Chapter Twelve

Chapter Twelve

“What?” Adriano roared in the middle of the boardroom, startling a bunch of clients and businessmen into silence.

“She fell,” Fabi repeated, her voice nearly hysteric.

He reached for the back of the chair, bile rising up through his throat. He didn’t have to ask his sister who “she” was. There was only one person who could cause such worry in Fabi’s voice and now, in Adriano.

“How is she, Fabi?” he said, somehow forming the words. “What happened? Where is she?”

His sister rattled on so fast that only every other word came through the bad connection. He fought the urge to scream at her down the line, knowing it would only distress her even more. “Breathe, Fabi. And tell me what happened. Slowly, per favore ,” he said, begging now.

A few moments of silence later, Fabi said, “I should’ve told you first that she and the babies are fine. It was a minor concussion and she’s been under observation the whole time. In fact, now that I think about it, Nyra is going to kill me for calling you. But I was so scared, and I knew you’d want to know.”

Gratitude and relief crowded in, choking the fear out of his body. Adriano cursed, rubbed his hand over his temple and prayed to the god he’d never believed in for patience. “I am glad you called. Hey, Fabi. Did I tell you that you are my favorite sibling?”

She giggled down the line, relief powering her laughter more than humor or affection. “She made me promise not to tell you. I’ve grown fond of her, and now…I broke the promise.”

For just a second, all his insecurities, all his fears that he couldn’t give Nyra everything she deserved came back, pummeling him.

No , he told himself, pushing those fears back. He was being ridiculous.

Nyra was six and a half months pregnant with his children. She was thriving, and happy, if uncomfortable most nights. And days. She had such a thin frame with barely any hips and his two daughters—God had granted him one wish of his—were growing so rapidly, that they were putting too much strain on their mother’s pelvis. She had been advised bed rest for the last month.

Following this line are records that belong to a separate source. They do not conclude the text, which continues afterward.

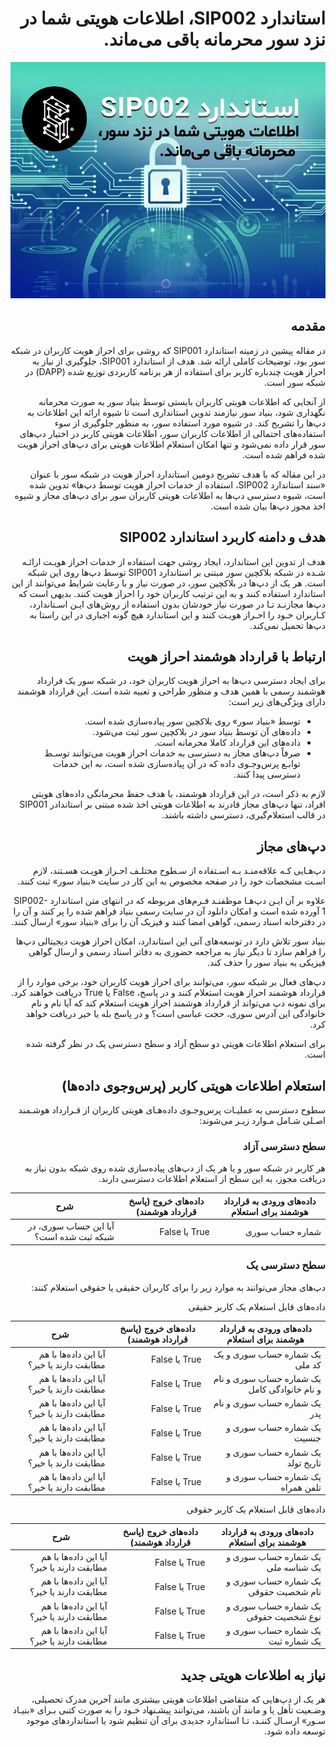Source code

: <div dir="rtl">
  
# استاندارد SIP002، اطلاعات هویتی شما در نزد سور محرمانه باقی می‌ماند.

![Image](15.jpeg)

## مقدمه

در مقاله پیشین در زمینه استاندارد SIP001 که روشی برای احراز هویت کاربران در شبکه سور بود، توضیحات کاملی ارائه شد. هدف از استاندارد SIP001، جلوگیری از نیاز به احراز هویت چندباره کاربر برای استفاده از هر برنامه کاربردی توزیع شده (DAPP) در شبکه سور است.

از آنجایی که اطلاعات هویتی کاربران بایستی توسط بنیاد سور به صورت محرمانه نگهداری شود، بنیاد سور نیازمند تدوین استانداری است تا شیوه ارائه این اطلاعات به دپ‌ها را تشریح کند. در شیوه مورد استفاده سور، به منظور جلوگیری از سوء استفاده‌های احتمالی از اطلاعات کاربران سور، اطلاعات هویتی کاربر در اختیار دپ‌های سور قرار داده نمی‌شود و تنها امکان استعلام اطلاعات هویتی برای دپ‌های احراز هویت شده فراهم شده است.

در این مقاله که با هدف تشریح دومین استاندارد احراز هویت در شبکه سور با عنوان «سند استاندارد SIP002، استفاده از خدمات احراز هویت توسط‌ دپ‌ها» تدوین شده است، شیوه دسترسی دپ‌ها به اطلاعات هویتی کاربران سور برای دپ‌های مجاز و شیوه اخذ مجوز دپ‌ها بیان شده است.

## هدف و دامنه کاربرد استاندارد SIP002

هدف از تدوین این استاندارد، ایجاد روشی جهت استفاده از خدمات احراز هویـت ارائـه شـده در شبکه بلاکچین سور مبتنی بر استاندارد SIP001 توسط دپ‌ها روی این شبکه است. هر یک از دپ‌ها در بلاکچین سور، در صورت نیاز و با رعایت شرایط می‌توانند از این استاندارد استفاده کنند و به این ترتیب کاربران خود را احراز هویت کنند. بدیهی است که دپ‌ها مجازنـد تـا در صورت نیاز خودشان بدون استفاده از روش‌های ایـن اسـتاندارد، کـاربران خـود را احـراز هویـت کنند و این استاندارد هیچ گونه اجباری در این راستا به دپ‌ها تحمیل نمی‌کند.

## ارتباط با قرارداد هوشمند احراز هویت

برای ایجاد دسترسی دپ‌ها به احراز هویت کاربران خود، در شبکه سور یک قرارداد هوشمند رسمی با همین هدف و منظور طراحی و تعبیه شده است. این قرارداد هوشمند دارای ویژگی‌های زیر است:

- توسط «بنیاد سور» روی بلاکچین سور پیاده‌سازی شده است.
- داده‌های آن توسط بنیاد سور در بلاکچین سور ثبت می‌شود.
- داده‌های این قرارداد کاملا محرمانه است.
- صرفاً دپ‌های مجاز به دسترسی به خدمات احراز هویت می‌توانند توسـط توابـع پرس‌وجـوی داده که در آن پیاده‌سازی شده است، به این خدمات دسترسی پیدا کنند.

لازم به ذکر است، در این قرارداد هوشمند، با هدف حفظ محرمانگی داده‌های هویتی افراد، تنها دپ‌های مجاز قادرند به اطلاعات هویتی اخذ شده مبتنی بر استاندادر SIP001 در قالب استعلام‌گیری، دسترسی داشته باشند.

## دپ‌های مجاز

دپ‌هـایی کـه علاقه‌منـد بـه اسـتفاده از سـطوح مختلـف احـراز هویـت هسـتند، لازم اسـت مشخصات خود را در صفحه مخصوص به این کار در سایت «بنیاد سور» ثبت کنند.

علاوه بر آن ایـن دپ‌هـا موظفنـد فـرم‌های مربوطه که در انتهای متن استاندارد SIP002-1 آورده شده است و امکان دانلود آن در سایت رسمی بنیاد فراهم شده را پر کنند و آن را در دفترخانه اسناد رسمی، گواهی امضا کنند و فیزیک آن را برای «بنیاد سور» ارسال کنند.

بنیاد سور تلاش دارد در توسعه‌های آتی این استاندارد، امکان احراز هویت دیجیتالی دپ‌ها را فراهم سازد تا دیگر نیاز به مراجعه حضوری به دفاتر اسناد رسمی و ارسال گواهی فیزیکی به بنیاد سور را حذف کند.

دپ‌های فعال بر شیکه سور، می‌توانند برای احراز هویت کاربران خود، برخی موارد را از قرارداد هوشمند احراز هویت استعلام کنند و در پاسخ، False یا True دریافت خواهند کرد. برای نمونه دپ می‌تواند از قرارداد هوشمند احراز هویت استعلام کند که آیا نام و نام خانوادگی این آدرس سوری، حجت عباسی است؟ و در پاسخ بله یا خیر دریافت خواهد کرد.

برای استعلام اطلاعات هویتی دو سطح آزاد و سطح دسترسی یک در نظر گرفته شده است.

## استعلام اطلاعات هویتی کاربر (پرس‌وجوی داده‌ها)

سطوح دسترسی به عملیـات پرس‌وجـوی داده‌هـای هویتی کاربران از قـرارداد هوشـمند اصـلی شـامل مـوارد زیـر می‌شوند:

### سطح دسترسی آزاد

هر کاربر در شبکه سور و یا هر یک از دپ‌های پیاده‌سازی شده روی شبکه بدون نیاز به دریافت مجوز، به این سطح از استعلام اطلاعات دسترسی دارند.

|داده‌های ورودی به قرارداد هوشمند برای استعلام|داده‌های خروج (پاسخ قرارداد هوشمند)|شرح|
|---|---|---|
|شماره حساب سوری|True یا False|آیا این حساب سوری، در شبکه ثبت شده است؟|

### سطح دسترسی یک

دپ‌های مجاز می‌توانند به موارد زیر را برای کاربران حقیقی یا حقوقی استعلام کنند:

داده‌های قابل استعلام یک کاربر حقیقی

|داده‌های ورودی به قرارداد هوشمند برای استعلام|داده‌های خروج (پاسخ قرارداد هوشمند)|شرح|
|---|---|---|
|یک شماره حساب سوری و یک کد ملی|True یا False|آیا این داده‌ها با هم مطابقت دارند یا خیر؟|
|یک شماره حساب سوری و نام و نام خانوادگی کامل|True یا False|آیا این داده‌ها با هم مطابقت دارند یا خیر؟|
|یک شماره حساب سوری و نام پدر|True یا False|آیا این داده‌ها با هم مطابقت دارند یا خیر؟|
|یک شماره حساب سوری و جنسیت|True یا False|آیا این داده‌ها با هم مطابقت دارند یا خیر؟|
|یک شماره حساب سوری و تاریخ تولد|True یا False|آیا این داده‌ها با هم مطابقت دارند یا خیر؟|
|یک شماره حساب سوری و تلفن همراه|True یا False|آیا این داده‌ها با هم مطابقت دارند یا خیر؟|

داده‌های قابل استعلام یک کاربر حقوقی

|داده‌های ورودی به قرارداد هوشمند برای استعلام|داده‌های خروج (پاسخ قرارداد هوشمند)|شرح|
|---|---|---|
|یک شماره حساب سوری و یک شناسه ملی|True یا False|آیا این داده‌ها با هم مطابقت دارند یا خیر؟|
|یک شماره حساب سوری و نام شخصیت حقوقی|True یا False|آیا این داده‌ها با هم مطابقت دارند یا خیر؟|
|یک شماره حساب سوری و نوع شخصیت حقوقی|True یا False|آیا این داده‌ها با هم مطابقت دارند یا خیر؟|
|یک شماره حساب سوری و یک شماره ثبت|True یا False|آیا این داده‌ها با هم مطابقت دارند یا خیر؟|

## نیاز به اطلاعات هویتی جدید

هر یک از دپ‌هایی که متقاضی اطلاعات هویتی بیشتری مانند آخرین مدرک تحصیلی، وضـعیت تأهل یا و مانند آن باشند، می‌توانند پیشـنهاد خـود را به صورت کتبی بـرای «بنیـاد سـور» ارسـال کننـد، تـا استاندارد جدیدی برای آن تنظیم شود یا استانداردهای موجود توسعه داده شود.

</div>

The only thorn in an otherwise content marriage was his wife’s worry for her twin. Nadia had finally started calling her twin for a weekly chat from the clinic. After he’d intervened and told her how much Nyra missed her and how she needed to clean up her act if she wanted to see her sister and her nieces in the future.

It was the hardest thing Adriano had ever done—to not ask Nyra how her sister was faring. Or why she still looked so worried even after several chats with her sister.

And now this…

It had killed him to go away on this trip to Japan again for two weeks, but Nyra had reassured him that she was fine with Fabi and Bruno and Maria for company and that she would rather have him by her side when the babies came. So, he had reluctantly made the trip a week ago.

“What did she make you promise?” he asked softly, dreading the answer.

“It’s about her twin,” Fabi said, after another prolonged silence that twisted his nerves into painful knots.

Adriano pressed his head to the wall in front of him. Of course, this had to be about Nadia. It was only her that Nyra would go against his wishes for. The one person, sometimes it seemed to him, that Nyra loved more than anyone in the world.

Definitely more than him. If she loved him at all, that was.

And he… he loved her with every breath in him . Enough to forgive her anything and everything if only she was safe.

“What about her twin, Fabi? You might as well tell me the whole story.”

“Will you promise not to be mad at Nyra? I mean, I helped her because I understand her pain.”

He sighed. Apparently now his wife had an army of allies. “I won’t be mad at my six-months-pregnant-with-twins wife,” he said, a humorless laugh punctuating each word. “Just tell me what happened.”

“Nadia left the rehab clinic. I think she ran away and she came to the villa. To see Nyra.”

His breath stuttered in his throat. “When?”

“Almost to the day after you left. And I can assure you that Nyra didn’t know. She was…shocked to say the least. She looks so much like Nyra, Adriano. Except for the pregnancy, I mean. No, except, around the eyes, actually. Nyra has kind eyes.”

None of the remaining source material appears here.